Una mirada desde el territorio
Humeniuk habló tanto como jefe comunal de una localidad de 9.000 habitantes como productor yerbatero mediano.
“La actividad económica está muy caída. Desde la municipalidad cada día asistimos más a los sectores vulnerables que trabajan en la yerba mate, especialmente a los tareferos. No les alcanza y la asistencia social aumenta cada vez más”, señaló.
El intendente presentó un informe avalado por 60 municipios de la provincia, que refleja la caída de ingresos en las chacras y su impacto en los comercios y trabajadores locales.

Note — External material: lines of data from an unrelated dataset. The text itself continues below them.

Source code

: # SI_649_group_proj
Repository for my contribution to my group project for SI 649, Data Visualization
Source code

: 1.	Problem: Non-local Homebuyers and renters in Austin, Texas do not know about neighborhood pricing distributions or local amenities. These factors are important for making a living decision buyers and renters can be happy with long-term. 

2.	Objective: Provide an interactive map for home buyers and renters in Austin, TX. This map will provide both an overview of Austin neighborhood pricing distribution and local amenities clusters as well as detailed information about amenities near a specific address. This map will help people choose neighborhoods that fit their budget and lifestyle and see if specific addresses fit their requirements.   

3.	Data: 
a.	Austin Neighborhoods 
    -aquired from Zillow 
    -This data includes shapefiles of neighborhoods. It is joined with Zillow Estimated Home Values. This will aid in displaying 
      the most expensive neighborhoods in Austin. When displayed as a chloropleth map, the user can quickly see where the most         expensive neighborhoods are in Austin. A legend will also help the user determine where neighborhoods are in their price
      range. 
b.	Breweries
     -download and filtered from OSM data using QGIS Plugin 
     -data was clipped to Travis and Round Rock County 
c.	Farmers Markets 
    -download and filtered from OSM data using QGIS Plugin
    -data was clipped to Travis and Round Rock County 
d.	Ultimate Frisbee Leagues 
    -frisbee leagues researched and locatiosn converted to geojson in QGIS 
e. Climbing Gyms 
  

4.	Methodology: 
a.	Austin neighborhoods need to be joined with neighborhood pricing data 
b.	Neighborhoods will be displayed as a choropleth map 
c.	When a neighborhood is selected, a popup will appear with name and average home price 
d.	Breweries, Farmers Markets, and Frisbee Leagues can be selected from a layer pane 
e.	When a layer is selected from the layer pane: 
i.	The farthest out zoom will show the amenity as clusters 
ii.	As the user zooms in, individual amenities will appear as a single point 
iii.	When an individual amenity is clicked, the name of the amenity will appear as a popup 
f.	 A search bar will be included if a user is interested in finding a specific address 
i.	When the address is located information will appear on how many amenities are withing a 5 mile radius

Historia y presente de la yerba mate
El jefe comunal recordó que en los años 80 la yerba mate formaba parte de la canasta básica nacional y que en los 90 se vivió un “boom yerbatero” hasta la desregulación del mercado. También evocó las protestas de 2001 y 2002, cuando los productores reclamaban precios justos.
“En 2002, con una inflación del 40%, se pagaba la hoja verde a 0,073 centavos el kilo. Luego, con la creación del INYM, el precio saltó y se mejoraron las condiciones de toda la cadena”, explicó.

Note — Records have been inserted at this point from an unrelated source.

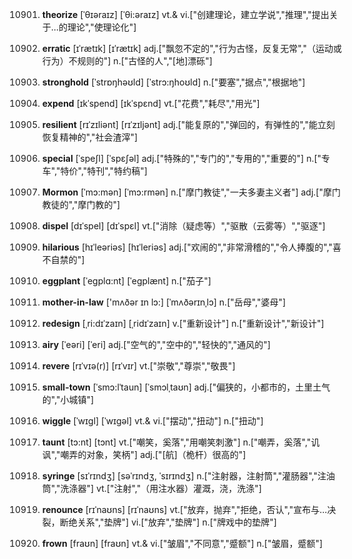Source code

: 10901. **theorize**
[ˈθɪəraɪz]  [ˈθi:əraɪz]
vt.& vi.["创建理论，建立学说","推理","提出关于…的理论","使理论化"]  

10902. **erratic**
[ɪˈrætɪk]  [ɪˈrætɪk]
adj.["飘忽不定的","行为古怪，反复无常","（运动或行为）不规则的"]  n.["古怪的人","[地]漂砾"]  

10903. **stronghold**
[ˈstrɒŋhəʊld]  [ˈstrɔ:ŋhoʊld]
n.["要塞","据点","根据地"]  

10904. **expend**
[ɪkˈspend]  [ɪkˈspɛnd]
vt.["花费","耗尽","用光"]  

10905. **resilient**
[rɪˈzɪliənt]  [rɪˈzɪljənt]
adj.["能复原的","弹回的，有弹性的","能立刻恢复精神的","社会渣滓"]  

10906. **special**
[ˈspeʃl]  [ˈspɛʃəl]
adj.["特殊的","专门的","专用的","重要的"]  n.["专车","特价","特刊","特约稿"]  

10907. **Mormon**
[ˈmɔ:mən]  [ˈmɔ:rmən]
n.["摩门教徒","一夫多妻主义者"]  adj.["摩门教徒的","摩门教的"]  

10908. **dispel**
[dɪˈspel]  [dɪˈspɛl]
vt.["消除（疑虑等）","驱散（云雾等）","驱逐"]  

10909. **hilarious**
[hɪˈleəriəs]  [hɪˈleriəs]
adj.["欢闹的","非常滑稽的","令人捧腹的","喜不自禁的"]  

10910. **eggplant**
[ˈegplɑ:nt]  [ˈegplænt]
n.["茄子"]  

10911. **mother-in-law**
['mʌðər ɪn lɔ:]  [ˈmʌðərɪnˌlɔ]
n.["岳母","婆母"]  

10912. **redesign**
[ˌri:dɪˈzaɪn]  [ˌridɪˈzaɪn]
v.["重新设计"]  n.["重新设计","新设计"]  

10913. **airy**
[ˈeəri]  [ˈeri]
adj.["空气的","空中的","轻快的","通风的"]  

10914. **revere**
[rɪˈvɪə(r)]  [rɪˈvɪr]
vt.["崇敬","尊崇","敬畏"]  

10915. **small-town**
[ˈsmɔ:lˈtaun]  [ˈsmɔlˌtaʊn]
adj.["偏狭的，小都市的，土里土气的","小城镇"]  

10916. **wiggle**
[ˈwɪgl]  [ˈwɪɡəl]
vt.& vi.["摆动","扭动"]  n.["扭动"]  

10917. **taunt**
[tɔ:nt]  [tɔnt]
vt.["嘲笑，奚落","用嘲笑刺激"]  n.["嘲弄，奚落","讥讽","嘲弄的对象，笑柄"]  adj.["[航]（桅杆）很高的"]  

10918. **syringe**
[sɪˈrɪndʒ]  [səˈrɪndʒ, ˈsɪrɪndʒ]
n.["注射器，注射筒","灌肠器","注油筒","洗涤器"]  vt.["注射","（用注水器）灌溉，浇，洗涤"]  

10919. **renounce**
[rɪˈnaʊns]  [rɪˈnaʊns]
vt.["放弃，抛弃","拒绝，否认","宣布与…决裂，断绝关系","垫牌"]  vi.["放弃","垫牌"]  n.["牌戏中的垫牌"]  

10920. **frown**
[fraʊn]  [fraʊn]
vt.& vi.["皱眉","不同意","蹙额"]  n.["皱眉，蹙额"]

Humeniuk destacó que gracias al INYM se erradicó el trabajo infantil y se avanzó en la formalización laboral de los tareferos. Sin embargo, advirtió que actualmente observa un retroceso:
“Se está volviendo a precarizar el trabajo, lamentablemente eso es lo que yo veo”.
Defensa del INYM para que vuelva al estado anterior
El intendente pidió dejar de lado las ideologías y reconoció que toda empresa busca rentabilidad, desde el minifundista hasta la gran industria. Pero subrayó que el INYM cumple un rol clave: “Lo considero un defensor de los pequeños productores misioneros, que son la mayoría en la provincia”.

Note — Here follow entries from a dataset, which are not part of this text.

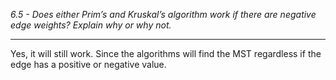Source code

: *6.5 - Does either Prim’s and Kruskal’s algorithm work if there are negative edge weights? Explain why or why not.*
***
Yes, it will still work. Since the algorithms will find the MST regardless if the edge has a positive or negative value.
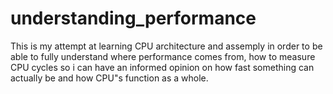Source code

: # understanding_performance
This is my attempt at learning CPU architecture and assemply in order to be able to fully understand where performance comes from, how to measure CPU cycles so i can have an informed opinion on how fast something can actually be and how CPU"s function as a whole.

Para graficar su postura, utilizó una metáfora:
“El INYM es como esa bandera libertaria con la víbora de cascabel que dice ‘No me pises’. Así veo al Instituto, defendiendo al pequeño productor”.
La intervención de Humeniuk puso en evidencia la preocupación de los municipios yerbateros por la crisis económica del sector y reafirmó la importancia del INYM como herramienta de regulación y protección de los productores más vulnerables.